Unfortunately, I end up at the butt end of my philosophia. I am the kind of guy who will go out of his way to help a friend, resulting in normally nothing in return to even out the scale of friendship…. I just can’t help it.
I feel ya’. People don’t always agree on how serious they take their friendship responsibilities. And yes, there are and should be responsibilities, based on how close of a friend you are – I’m not going to ask a friend I don’t know too well to help me fix my car or talk about my life problems, but I would do so (and feel disappointed in if refused outright; possibly consider if that person should be ‘demoted’ if behavior continues) from a friend I have a strong connection with over several years. It’s a matter of how close people are on the friendship spectrum, and both sides don’t always agree on sed placing. It’s a dance and sometimes people step on each others toes by mistake or because they don’t care enough… it’s often difficult to know which one it is. Takes time.

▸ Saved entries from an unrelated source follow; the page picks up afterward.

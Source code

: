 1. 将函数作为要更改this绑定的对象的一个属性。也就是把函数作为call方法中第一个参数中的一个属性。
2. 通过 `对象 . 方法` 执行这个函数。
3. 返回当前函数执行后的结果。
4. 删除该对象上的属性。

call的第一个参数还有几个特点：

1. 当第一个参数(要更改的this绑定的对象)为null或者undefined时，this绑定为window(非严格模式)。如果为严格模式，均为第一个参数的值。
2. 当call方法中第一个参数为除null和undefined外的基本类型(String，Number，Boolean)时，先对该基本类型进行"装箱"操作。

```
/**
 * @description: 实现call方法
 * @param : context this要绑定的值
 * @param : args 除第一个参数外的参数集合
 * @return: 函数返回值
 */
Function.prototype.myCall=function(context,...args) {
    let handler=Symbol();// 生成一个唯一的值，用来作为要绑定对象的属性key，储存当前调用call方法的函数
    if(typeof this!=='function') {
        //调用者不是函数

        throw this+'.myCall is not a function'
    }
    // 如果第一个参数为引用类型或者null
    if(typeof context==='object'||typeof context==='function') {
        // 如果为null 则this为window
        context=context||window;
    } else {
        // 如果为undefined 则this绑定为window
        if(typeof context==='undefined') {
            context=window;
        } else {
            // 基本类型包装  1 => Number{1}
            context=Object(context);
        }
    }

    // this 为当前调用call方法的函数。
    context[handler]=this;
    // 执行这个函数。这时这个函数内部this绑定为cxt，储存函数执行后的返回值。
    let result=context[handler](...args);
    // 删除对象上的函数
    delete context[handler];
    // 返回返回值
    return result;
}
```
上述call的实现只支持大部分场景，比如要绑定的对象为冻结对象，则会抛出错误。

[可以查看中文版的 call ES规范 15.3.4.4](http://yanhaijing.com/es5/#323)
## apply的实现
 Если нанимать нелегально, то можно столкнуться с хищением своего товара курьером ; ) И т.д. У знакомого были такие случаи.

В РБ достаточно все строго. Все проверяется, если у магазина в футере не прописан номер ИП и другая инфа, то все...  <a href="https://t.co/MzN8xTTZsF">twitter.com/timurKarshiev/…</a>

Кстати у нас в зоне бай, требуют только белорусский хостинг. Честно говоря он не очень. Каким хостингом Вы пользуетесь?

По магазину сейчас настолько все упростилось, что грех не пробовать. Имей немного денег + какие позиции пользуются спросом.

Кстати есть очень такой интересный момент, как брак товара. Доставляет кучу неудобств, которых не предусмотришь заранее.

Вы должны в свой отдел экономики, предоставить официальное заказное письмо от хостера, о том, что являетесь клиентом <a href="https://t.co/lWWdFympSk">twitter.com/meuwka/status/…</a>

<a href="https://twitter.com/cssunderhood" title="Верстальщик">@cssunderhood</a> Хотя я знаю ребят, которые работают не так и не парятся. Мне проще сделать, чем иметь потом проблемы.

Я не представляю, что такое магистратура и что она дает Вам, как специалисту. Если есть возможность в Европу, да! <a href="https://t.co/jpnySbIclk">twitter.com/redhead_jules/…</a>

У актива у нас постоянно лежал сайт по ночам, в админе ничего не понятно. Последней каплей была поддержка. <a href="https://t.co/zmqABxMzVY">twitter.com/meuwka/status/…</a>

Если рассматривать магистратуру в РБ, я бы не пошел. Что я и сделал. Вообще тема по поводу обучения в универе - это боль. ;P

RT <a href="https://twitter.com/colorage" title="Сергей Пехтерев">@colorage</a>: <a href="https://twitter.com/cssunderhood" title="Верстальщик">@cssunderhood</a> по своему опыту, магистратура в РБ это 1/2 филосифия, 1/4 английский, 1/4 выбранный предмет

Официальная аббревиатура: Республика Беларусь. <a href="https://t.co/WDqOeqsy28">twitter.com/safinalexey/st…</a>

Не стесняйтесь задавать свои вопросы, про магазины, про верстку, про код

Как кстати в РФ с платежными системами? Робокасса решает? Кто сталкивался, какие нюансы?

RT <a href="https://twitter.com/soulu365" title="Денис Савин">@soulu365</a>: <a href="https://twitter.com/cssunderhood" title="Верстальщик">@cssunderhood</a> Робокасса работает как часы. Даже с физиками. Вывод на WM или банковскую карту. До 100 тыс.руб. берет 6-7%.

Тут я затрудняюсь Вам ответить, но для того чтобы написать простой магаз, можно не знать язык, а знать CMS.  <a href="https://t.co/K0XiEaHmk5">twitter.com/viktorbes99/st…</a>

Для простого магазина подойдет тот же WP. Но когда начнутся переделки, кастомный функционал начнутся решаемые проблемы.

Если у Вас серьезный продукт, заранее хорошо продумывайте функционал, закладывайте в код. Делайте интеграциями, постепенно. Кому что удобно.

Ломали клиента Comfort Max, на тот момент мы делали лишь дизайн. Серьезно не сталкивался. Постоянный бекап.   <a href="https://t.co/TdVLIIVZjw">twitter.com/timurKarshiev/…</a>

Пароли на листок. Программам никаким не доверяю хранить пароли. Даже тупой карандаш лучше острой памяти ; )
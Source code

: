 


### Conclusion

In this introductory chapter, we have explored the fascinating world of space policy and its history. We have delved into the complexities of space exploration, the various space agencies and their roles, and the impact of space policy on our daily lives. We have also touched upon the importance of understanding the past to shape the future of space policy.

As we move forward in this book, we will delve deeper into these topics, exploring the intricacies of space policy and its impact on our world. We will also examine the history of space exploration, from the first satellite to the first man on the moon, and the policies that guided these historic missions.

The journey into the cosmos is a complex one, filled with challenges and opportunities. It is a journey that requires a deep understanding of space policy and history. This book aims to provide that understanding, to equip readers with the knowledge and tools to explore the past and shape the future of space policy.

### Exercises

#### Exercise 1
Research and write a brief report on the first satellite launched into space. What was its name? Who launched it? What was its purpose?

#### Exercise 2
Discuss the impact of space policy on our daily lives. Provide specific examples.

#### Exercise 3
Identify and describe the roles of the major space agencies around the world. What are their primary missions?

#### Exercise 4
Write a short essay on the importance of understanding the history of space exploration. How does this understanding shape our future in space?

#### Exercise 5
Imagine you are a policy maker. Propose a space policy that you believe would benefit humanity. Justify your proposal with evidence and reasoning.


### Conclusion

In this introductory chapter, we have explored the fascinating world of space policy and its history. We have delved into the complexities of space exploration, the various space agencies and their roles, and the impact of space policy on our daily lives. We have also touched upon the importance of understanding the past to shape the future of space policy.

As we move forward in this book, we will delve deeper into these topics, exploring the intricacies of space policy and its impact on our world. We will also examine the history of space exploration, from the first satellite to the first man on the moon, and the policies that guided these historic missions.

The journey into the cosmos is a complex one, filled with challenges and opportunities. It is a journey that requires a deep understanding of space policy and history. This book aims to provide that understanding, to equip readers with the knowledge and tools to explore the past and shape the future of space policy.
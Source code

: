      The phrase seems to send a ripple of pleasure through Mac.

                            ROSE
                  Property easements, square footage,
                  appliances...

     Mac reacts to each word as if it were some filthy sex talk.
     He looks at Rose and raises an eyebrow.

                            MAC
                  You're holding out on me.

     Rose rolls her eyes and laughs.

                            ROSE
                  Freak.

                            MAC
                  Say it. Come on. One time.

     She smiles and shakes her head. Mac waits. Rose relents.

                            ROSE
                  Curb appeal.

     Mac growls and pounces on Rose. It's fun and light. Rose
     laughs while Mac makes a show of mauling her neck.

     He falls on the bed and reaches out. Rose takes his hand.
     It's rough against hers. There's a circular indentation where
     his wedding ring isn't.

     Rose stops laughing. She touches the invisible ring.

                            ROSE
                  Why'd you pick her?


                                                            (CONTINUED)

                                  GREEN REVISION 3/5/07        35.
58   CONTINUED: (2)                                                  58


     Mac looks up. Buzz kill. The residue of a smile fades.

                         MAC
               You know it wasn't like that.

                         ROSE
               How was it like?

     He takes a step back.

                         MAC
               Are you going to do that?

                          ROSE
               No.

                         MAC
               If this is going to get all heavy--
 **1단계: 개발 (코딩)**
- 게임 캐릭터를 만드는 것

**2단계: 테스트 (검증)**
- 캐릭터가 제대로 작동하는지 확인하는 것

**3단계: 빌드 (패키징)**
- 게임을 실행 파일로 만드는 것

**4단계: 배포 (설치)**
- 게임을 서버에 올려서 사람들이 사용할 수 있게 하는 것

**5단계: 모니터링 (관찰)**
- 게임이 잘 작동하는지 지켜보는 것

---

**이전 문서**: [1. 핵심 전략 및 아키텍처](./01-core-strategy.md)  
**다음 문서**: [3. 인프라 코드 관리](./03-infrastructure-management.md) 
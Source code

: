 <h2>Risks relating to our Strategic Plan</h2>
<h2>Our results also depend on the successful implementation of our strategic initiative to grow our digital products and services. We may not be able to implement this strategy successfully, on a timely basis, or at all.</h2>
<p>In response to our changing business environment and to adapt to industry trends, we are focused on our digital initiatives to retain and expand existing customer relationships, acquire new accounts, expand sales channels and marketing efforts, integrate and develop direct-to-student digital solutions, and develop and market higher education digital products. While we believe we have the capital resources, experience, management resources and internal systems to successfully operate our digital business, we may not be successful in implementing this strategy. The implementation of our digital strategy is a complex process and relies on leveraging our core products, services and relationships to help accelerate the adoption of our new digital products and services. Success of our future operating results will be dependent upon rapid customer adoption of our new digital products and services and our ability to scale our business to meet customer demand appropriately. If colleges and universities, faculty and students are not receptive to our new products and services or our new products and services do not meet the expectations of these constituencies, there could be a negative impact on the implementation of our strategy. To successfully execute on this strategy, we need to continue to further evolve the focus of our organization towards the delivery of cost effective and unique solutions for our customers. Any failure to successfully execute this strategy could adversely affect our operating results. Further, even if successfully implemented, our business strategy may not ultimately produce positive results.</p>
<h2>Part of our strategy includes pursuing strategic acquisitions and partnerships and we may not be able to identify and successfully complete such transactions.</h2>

I must say I really disagree with this one…. mostly because if someone’s deeply in love with another, being ‘just friends’ and knowing full well you’re never going to be more, can be soul-crushing (depends on the person ofc). It can literally ruin your life as you TRY and try some more to be just their friend while holding back your feelings – much like a dam almost bursting from the water pressure behind it. There’s this huge mass of feelings you NEED to express, but can’t. I’ve been in the situation twice now and until I got a hold of my feelings (which took me anywhere from half a year to 3 years), every time I spoke to the object of my affections, it both made me happy and nuked me from orbit (emotionally speaking). I was crying uncontrollably days after I talked to them and was deeply depressed for weeks still. Sometimes… remaining friends isn’t the smart thing to do – I did it anyways, full knowing what I was putting myself thru, but that’s just me being stupid and thickheaded; I wouldn’t recommend it to anyone else. Sometimes… you need a break from that person, often for a long time until you get to grips with the bleak reality that your desires and your goals need to be forcibly shifted away from that person. It’s not easy or fun, but it needs to be done.
So in conclusion… it depends. Someone less masochistic then me with similar intensity of feelings might decide to ‘stop being friends’ by which they actually mean ‘I need a break to handle this’ – and that shouldn’t brand them as ‘they never where your friend’. Doing so is simplistic and probably misrepresenting them.
Oh, and once the feelings have been sorted out, the friendship can resume just fine. It just may take a really long while… or never even, as people can drift apart for various other reasons in the meantime.
The more you know.
More than once have I had people come up to me, tell me that they’re in love with me, and I’ve had to turn them down.
More than once have I in turn done the same.
If someone tells me that they don’t feel the same, I have the ability to drop it like a rock, because first and foremost I am their friend, and I’d really rather not jeopardize that fact with whatever feelings I’ve had.
Yes, if you need space, then that’s fine, but that’s different than “I don’t want to be your friend anymore because you don’t love me the same way.”
That puts unneeded stress on the person you fell in love with. It makes them feel like shit because they wanted were only telling the truth and they didn’t want to lie to a friend.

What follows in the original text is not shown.